## PROBLEM DETAILS
In the listing, locate the line containing "(116) & Mere & a' & die & auplinga & re \\", then quote it and all following lines exactly. Omit pictures.

══════════

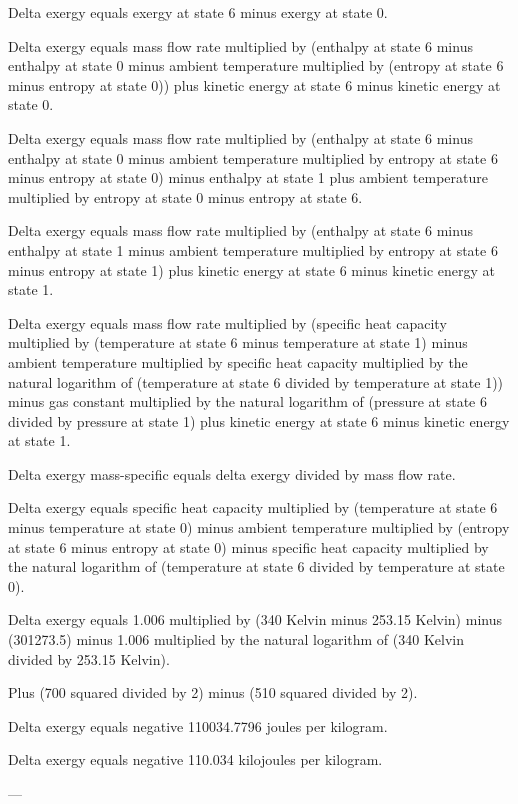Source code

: Delta exergy equals exergy at state 6 minus exergy at state 0.  

Delta exergy equals mass flow rate multiplied by (enthalpy at state 6 minus enthalpy at state 0 minus ambient temperature multiplied by (entropy at state 6 minus entropy at state 0)) plus kinetic energy at state 6 minus kinetic energy at state 0.  

Delta exergy equals mass flow rate multiplied by (enthalpy at state 6 minus enthalpy at state 0 minus ambient temperature multiplied by entropy at state 6 minus entropy at state 0) minus enthalpy at state 1 plus ambient temperature multiplied by entropy at state 0 minus entropy at state 6.  

Delta exergy equals mass flow rate multiplied by (enthalpy at state 6 minus enthalpy at state 1 minus ambient temperature multiplied by entropy at state 6 minus entropy at state 1) plus kinetic energy at state 6 minus kinetic energy at state 1.  

Delta exergy equals mass flow rate multiplied by (specific heat capacity multiplied by (temperature at state 6 minus temperature at state 1) minus ambient temperature multiplied by specific heat capacity multiplied by the natural logarithm of (temperature at state 6 divided by temperature at state 1)) minus gas constant multiplied by the natural logarithm of (pressure at state 6 divided by pressure at state 1) plus kinetic energy at state 6 minus kinetic energy at state 1.  

Delta exergy mass-specific equals delta exergy divided by mass flow rate.  

Delta exergy equals specific heat capacity multiplied by (temperature at state 6 minus temperature at state 0) minus ambient temperature multiplied by (entropy at state 6 minus entropy at state 0) minus specific heat capacity multiplied by the natural logarithm of (temperature at state 6 divided by temperature at state 0).  

Delta exergy equals 1.006 multiplied by (340 Kelvin minus 253.15 Kelvin) minus (301273.5) minus 1.006 multiplied by the natural logarithm of (340 Kelvin divided by 253.15 Kelvin).  

Plus (700 squared divided by 2) minus (510 squared divided by 2).  

Delta exergy equals negative 110034.7796 joules per kilogram.  

Delta exergy equals negative 110.034 kilojoules per kilogram.  

---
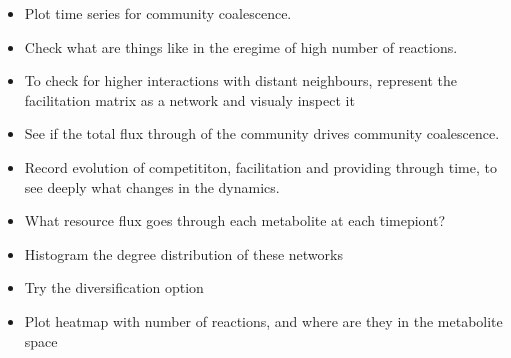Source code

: \documentclass[10pt,letterpaper]{article}
\begin{document}
		    \begin{itemize}
				\item Plot time series for community coalescence.                          
				\item Check what are things like in the eregime of high number of reactions.
				\item To check for higher interactions with distant neighbours, represent the facilitation matrix as a network and visualy inspect it
				\item See if the total flux through of the community drives community coalescence.
				\item Record evolution of competititon, facilitation and providing through time, to see deeply what changes in the dynamics.
				\item What resource flux goes through each metabolite at each timepiont?   
				\item Histogram the degree distribution of these networks                  
				\item Try the diversification option                                       
				\item Plot heatmap with number of reactions, and where are they in the metabolite space
		    \end{itemize}

	
	
		
		
\end{document}

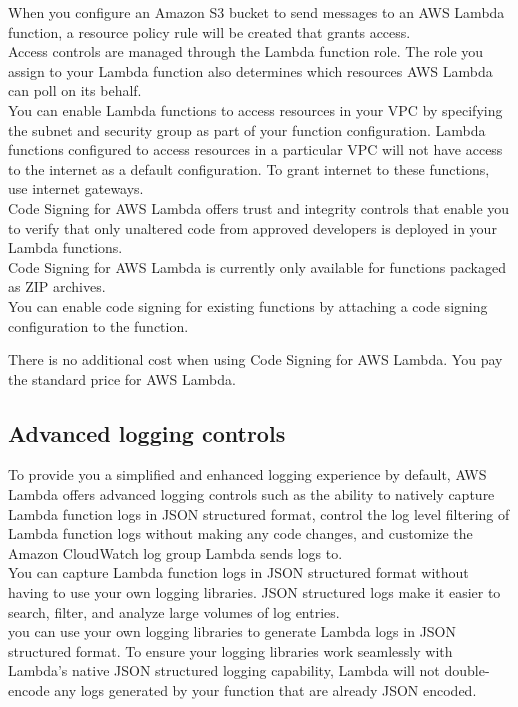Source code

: \documentclass[12pt, letterpaper, twoside]{article}
\begin{document}
When you configure an Amazon S3 bucket to send messages to an AWS Lambda function, a resource policy rule will be created 
that grants access.\\

Access controls are managed through the Lambda function role. The role you assign to your Lambda function also determines 
which resources AWS Lambda can poll on its behalf.\\

You can enable Lambda functions to access resources in your VPC by specifying the subnet and security group as part of your 
function configuration. Lambda functions configured to access resources in a particular VPC will not have access to the 
internet as a default configuration. To grant internet to these functions, use internet gateways.\\

Code Signing for AWS Lambda offers trust and integrity controls that enable you to verify that only unaltered code from 
approved developers is deployed in your Lambda functions.\\
Code Signing for AWS Lambda is currently only available for functions packaged as ZIP archives.\\
You can enable code signing for existing functions by attaching a code signing configuration to the function.

There is no additional cost when using Code Signing for AWS Lambda. You pay the standard price for AWS Lambda.\\

\subsection{Advanced logging controls}
To provide you a simplified and enhanced logging experience by default, AWS Lambda offers advanced logging controls such 
as the ability to natively capture Lambda function logs in JSON structured format, control the log level filtering of 
Lambda function logs without making any code changes, and customize the Amazon CloudWatch log group Lambda sends logs to.\\

You can capture Lambda function logs in JSON structured format without having to use your own logging libraries. 
JSON structured logs make it easier to search, filter, and analyze large volumes of log entries.\\

you can use your own logging libraries to generate Lambda logs in JSON structured format. To ensure your logging 
libraries work seamlessly with Lambda’s native JSON structured logging capability, Lambda will not double-encode 
any logs generated by your function that are already JSON encoded.\\
\end{document}
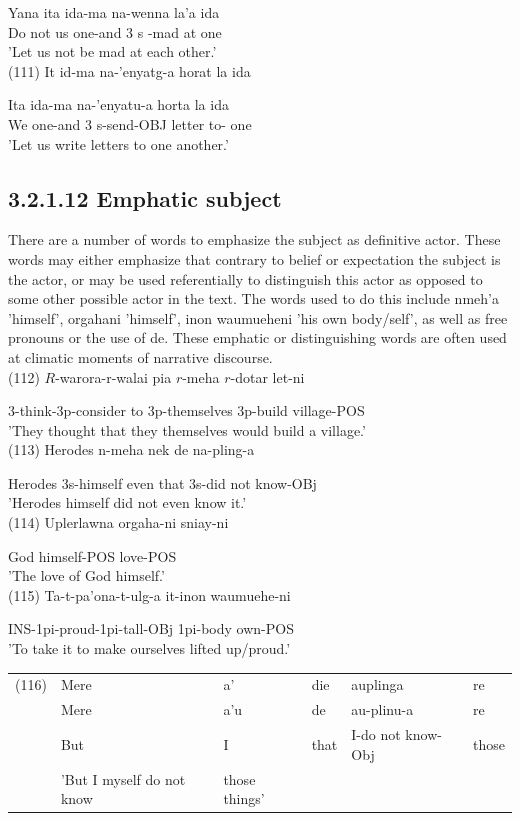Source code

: \documentclass[10pt]{article}
\begin{document}
Yana ita ida-ma na-wenna la'a ida\\
Do not us one-and 3 s -mad at one\\
'Let us not be mad at each other.'\\
(111) It id-ma na-'enyatg-a horat la ida

Ita ida-ma na-'enyatu-a horta la ida\\
We one-and 3 s-send-OBJ letter to- one\\
'Let us write letters to one another.'

\subsection*{3.2.1.12 Emphatic subject}
There are a number of words to emphasize the subject as definitive actor. These words may either emphasize that contrary to belief or expectation the subject is the actor, or may be used referentially to distinguish this actor as opposed to some other possible actor in the text. The words used to do this include nmeh'a 'himself', orgahani 'himself', inon waumueheni 'his own body/self', as well as free pronouns or the use of de. These emphatic or distinguishing words are often used at climatic moments of narrative discourse.\\
(112) \(R\)-warora-r-walai pia \(r\)-meha \(r\)-dotar let-ni

3-think-3p-consider to 3p-themselves 3p-build village-POS\\
'They thought that they themselves would build a village.'\\
(113) Herodes n-meha nek de na-pling-a

Herodes 3s-himself even that 3s-did not know-OBj\\
'Herodes himself did not even know it.'\\
(114) Uplerlawna orgaha-ni sniay-ni

God himself-POS love-POS\\
'The love of God himself.'\\
(115) Ta-t-pa'ona-t-ulg-a it-inon waumuehe-ni

INS-1pi-proud-1pi-tall-OBj 1pi-body own-POS\\
'To take it to make ourselves lifted up/proud.'

\begin{center}
\begin{tabular}{llllll}
(116) & Mere & a' & die & auplinga & re \\
 & Mere & a'u & de & au-plinu-a & re \\
 & But & I & that & I-do not know-Obj & those \\
 & 'But I myself do not know & those things' &  &  &  \\
\end{tabular}
\end{center}
\end{document}
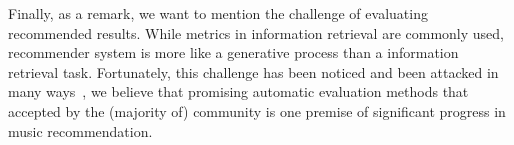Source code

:Finally, as a remark, we want to mention the challenge of evaluating recommended results.
While metrics in information retrieval are commonly used, recommender system is more like a generative process
than a information retrieval task. Fortunately, this challenge has been noticed and been attacked in many 
ways~\cite{mcfee2011natural,mcfee2012hypergraph,schedl2017}, 
we believe that promising automatic evaluation methods that accepted by the (majority of) 
community is one premise of significant progress in music recommendation.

══════════

## SOLUTION TO THE EXERCISE
(116) & Mere & a' & die & auplinga & re \\
 & Mere & a'u & de & au-plinu-a & re \\
 & But & I & that & I-do not know-Obj & those \\
 & 'But I myself do not know & those things' &  &  &  \\
\end{tabular}
\end{center}
\end{document}
Source code

:Finally, as a remark, we want to mention the challenge of evaluating recommended results.
While metrics in information retrieval are commonly used, recommender system is more like a generative process
than a information retrieval task. Fortunately, this challenge has been noticed and been attacked in many 
ways~\cite{mcfee2011natural,mcfee2012hypergraph,schedl2017}, 
we believe that promising automatic evaluation methods that accepted by the (majority of) 
community is one premise of significant progress in music recommendation.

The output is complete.